ASSIGNMENT – What is expected is a word-for-word copy of all the entries.

[Dataset entries]
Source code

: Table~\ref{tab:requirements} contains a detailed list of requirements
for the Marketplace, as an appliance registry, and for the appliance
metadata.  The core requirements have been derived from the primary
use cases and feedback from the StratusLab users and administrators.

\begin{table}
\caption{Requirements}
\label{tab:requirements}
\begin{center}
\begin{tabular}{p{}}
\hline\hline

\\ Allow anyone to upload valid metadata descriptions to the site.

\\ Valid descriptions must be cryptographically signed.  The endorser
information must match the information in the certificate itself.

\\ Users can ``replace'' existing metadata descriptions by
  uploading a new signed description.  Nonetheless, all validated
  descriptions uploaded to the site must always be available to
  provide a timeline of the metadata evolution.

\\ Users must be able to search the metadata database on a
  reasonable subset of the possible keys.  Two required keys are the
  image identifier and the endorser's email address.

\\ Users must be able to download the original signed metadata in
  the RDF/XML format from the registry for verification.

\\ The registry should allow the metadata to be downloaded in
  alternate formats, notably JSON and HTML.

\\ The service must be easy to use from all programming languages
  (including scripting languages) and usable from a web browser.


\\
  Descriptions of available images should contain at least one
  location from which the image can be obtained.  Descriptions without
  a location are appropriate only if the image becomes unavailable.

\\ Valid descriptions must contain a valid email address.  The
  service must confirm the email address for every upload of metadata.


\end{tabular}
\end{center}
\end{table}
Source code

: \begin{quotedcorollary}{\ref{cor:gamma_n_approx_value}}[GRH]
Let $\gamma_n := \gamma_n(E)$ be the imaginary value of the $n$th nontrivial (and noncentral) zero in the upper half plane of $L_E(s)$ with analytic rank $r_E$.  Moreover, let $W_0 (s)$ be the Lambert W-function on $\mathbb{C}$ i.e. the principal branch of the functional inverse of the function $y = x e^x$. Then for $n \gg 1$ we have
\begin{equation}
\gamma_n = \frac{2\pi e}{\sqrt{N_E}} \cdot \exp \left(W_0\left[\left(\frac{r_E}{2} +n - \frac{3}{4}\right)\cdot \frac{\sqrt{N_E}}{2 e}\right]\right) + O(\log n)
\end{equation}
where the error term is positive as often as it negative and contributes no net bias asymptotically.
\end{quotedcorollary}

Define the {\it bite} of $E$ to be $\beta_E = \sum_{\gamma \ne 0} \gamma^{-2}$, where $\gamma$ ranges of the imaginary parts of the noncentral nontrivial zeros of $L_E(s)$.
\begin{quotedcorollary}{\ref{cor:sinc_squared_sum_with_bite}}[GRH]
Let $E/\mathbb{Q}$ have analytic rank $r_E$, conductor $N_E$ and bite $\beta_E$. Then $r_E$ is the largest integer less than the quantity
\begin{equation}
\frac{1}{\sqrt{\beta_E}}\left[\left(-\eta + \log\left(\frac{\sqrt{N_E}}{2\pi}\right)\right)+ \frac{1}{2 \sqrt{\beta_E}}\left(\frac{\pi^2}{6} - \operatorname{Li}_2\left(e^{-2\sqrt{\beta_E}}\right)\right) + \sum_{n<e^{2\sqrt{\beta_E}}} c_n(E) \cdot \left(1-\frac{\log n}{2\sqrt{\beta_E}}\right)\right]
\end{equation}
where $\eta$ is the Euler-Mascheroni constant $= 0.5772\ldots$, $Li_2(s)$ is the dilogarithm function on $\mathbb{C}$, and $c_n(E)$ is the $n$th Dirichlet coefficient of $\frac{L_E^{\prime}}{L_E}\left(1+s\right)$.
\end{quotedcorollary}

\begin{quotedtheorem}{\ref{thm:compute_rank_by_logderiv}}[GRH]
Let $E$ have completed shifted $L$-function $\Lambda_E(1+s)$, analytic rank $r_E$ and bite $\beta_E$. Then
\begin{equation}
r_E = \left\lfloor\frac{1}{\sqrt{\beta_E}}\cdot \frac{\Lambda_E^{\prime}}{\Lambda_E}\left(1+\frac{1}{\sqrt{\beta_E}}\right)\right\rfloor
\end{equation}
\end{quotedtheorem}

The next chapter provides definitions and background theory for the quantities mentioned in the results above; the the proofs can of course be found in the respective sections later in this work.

ANSWER FOR THIS EXERCISE –
Source code

: Table~\ref{tab:requirements} contains a detailed list of requirements
for the Marketplace, as an appliance registry, and for the appliance
metadata.  The core requirements have been derived from the primary
use cases and feedback from the StratusLab users and administrators.

\begin{table}
\caption{Requirements}
\label{tab:requirements}
\begin{center}
\begin{tabular}{p{}}
\hline\hline

\\ Allow anyone to upload valid metadata descriptions to the site.

\\ Valid descriptions must be cryptographically signed.  The endorser
information must match the information in the certificate itself.

\\ Users can ``replace'' existing metadata descriptions by
  uploading a new signed description.  Nonetheless, all validated
  descriptions uploaded to the site must always be available to
  provide a timeline of the metadata evolution.

\\ Users must be able to search the metadata database on a
  reasonable subset of the possible keys.  Two required keys are the
  image identifier and the endorser's email address.

\\ Users must be able to download the original signed metadata in
  the RDF/XML format from the registry for verification.

\\ The registry should allow the metadata to be downloaded in
  alternate formats, notably JSON and HTML.

\\ The service must be easy to use from all programming languages
  (including scripting languages) and usable from a web browser.


\\
  Descriptions of available images should contain at least one
  location from which the image can be obtained.  Descriptions without
  a location are appropriate only if the image becomes unavailable.

\\ Valid descriptions must contain a valid email address.  The
  service must confirm the email address for every upload of metadata.


\end{tabular}
\end{center}
\end{table}
Source code

: \begin{quotedcorollary}{\ref{cor:gamma_n_approx_value}}[GRH]
Let $\gamma_n := \gamma_n(E)$ be the imaginary value of the $n$th nontrivial (and noncentral) zero in the upper half plane of $L_E(s)$ with analytic rank $r_E$.  Moreover, let $W_0 (s)$ be the Lambert W-function on $\mathbb{C}$ i.e. the principal branch of the functional inverse of the function $y = x e^x$. Then for $n \gg 1$ we have
\begin{equation}
\gamma_n = \frac{2\pi e}{\sqrt{N_E}} \cdot \exp \left(W_0\left[\left(\frac{r_E}{2} +n - \frac{3}{4}\right)\cdot \frac{\sqrt{N_E}}{2 e}\right]\right) + O(\log n)
\end{equation}
where the error term is positive as often as it negative and contributes no net bias asymptotically.
\end{quotedcorollary}

Define the {\it bite} of $E$ to be $\beta_E = \sum_{\gamma \ne 0} \gamma^{-2}$, where $\gamma$ ranges of the imaginary parts of the noncentral nontrivial zeros of $L_E(s)$.
\begin{quotedcorollary}{\ref{cor:sinc_squared_sum_with_bite}}[GRH]
Let $E/\mathbb{Q}$ have analytic rank $r_E$, conductor $N_E$ and bite $\beta_E$. Then $r_E$ is the largest integer less than the quantity
\begin{equation}
\frac{1}{\sqrt{\beta_E}}\left[\left(-\eta + \log\left(\frac{\sqrt{N_E}}{2\pi}\right)\right)+ \frac{1}{2 \sqrt{\beta_E}}\left(\frac{\pi^2}{6} - \operatorname{Li}_2\left(e^{-2\sqrt{\beta_E}}\right)\right) + \sum_{n<e^{2\sqrt{\beta_E}}} c_n(E) \cdot \left(1-\frac{\log n}{2\sqrt{\beta_E}}\right)\right]
\end{equation}
where $\eta$ is the Euler-Mascheroni constant $= 0.5772\ldots$, $Li_2(s)$ is the dilogarithm function on $\mathbb{C}$, and $c_n(E)$ is the $n$th Dirichlet coefficient of $\frac{L_E^{\prime}}{L_E}\left(1+s\right)$.
\end{quotedcorollary}

\begin{quotedtheorem}{\ref{thm:compute_rank_by_logderiv}}[GRH]
Let $E$ have completed shifted $L$-function $\Lambda_E(1+s)$, analytic rank $r_E$ and bite $\beta_E$. Then
\begin{equation}
r_E = \left\lfloor\frac{1}{\sqrt{\beta_E}}\cdot \frac{\Lambda_E^{\prime}}{\Lambda_E}\left(1+\frac{1}{\sqrt{\beta_E}}\right)\right\rfloor
\end{equation}
\end{quotedtheorem}

The next chapter provides definitions and background theory for the quantities mentioned in the results above; the the proofs can of course be found in the respective sections later in this work.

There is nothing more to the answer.